◆ Material to process:
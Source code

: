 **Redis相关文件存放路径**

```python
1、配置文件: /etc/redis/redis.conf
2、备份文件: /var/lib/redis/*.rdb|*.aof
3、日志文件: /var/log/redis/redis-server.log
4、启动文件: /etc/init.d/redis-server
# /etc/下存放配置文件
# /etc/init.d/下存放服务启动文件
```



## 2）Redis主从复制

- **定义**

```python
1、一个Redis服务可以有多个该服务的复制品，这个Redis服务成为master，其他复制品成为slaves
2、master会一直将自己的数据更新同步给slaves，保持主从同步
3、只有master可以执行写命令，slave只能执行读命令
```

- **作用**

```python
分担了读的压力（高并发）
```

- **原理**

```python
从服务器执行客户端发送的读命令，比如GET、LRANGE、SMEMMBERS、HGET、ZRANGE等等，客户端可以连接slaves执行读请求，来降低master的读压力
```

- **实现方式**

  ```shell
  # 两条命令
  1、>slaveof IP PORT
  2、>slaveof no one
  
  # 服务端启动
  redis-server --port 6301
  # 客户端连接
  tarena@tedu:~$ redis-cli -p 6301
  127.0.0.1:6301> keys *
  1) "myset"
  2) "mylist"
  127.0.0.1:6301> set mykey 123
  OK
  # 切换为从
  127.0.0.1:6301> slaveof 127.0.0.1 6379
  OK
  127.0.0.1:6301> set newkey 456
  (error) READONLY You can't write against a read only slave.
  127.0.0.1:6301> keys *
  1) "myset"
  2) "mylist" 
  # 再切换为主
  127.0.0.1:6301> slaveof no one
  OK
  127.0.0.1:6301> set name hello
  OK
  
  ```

◆ Work request: Filter the records above down to the lines that hold the string "init".

◆ Task response:
4、启动文件: /etc/init.d/redis-server
# /etc/init.d/下存放服务启动文件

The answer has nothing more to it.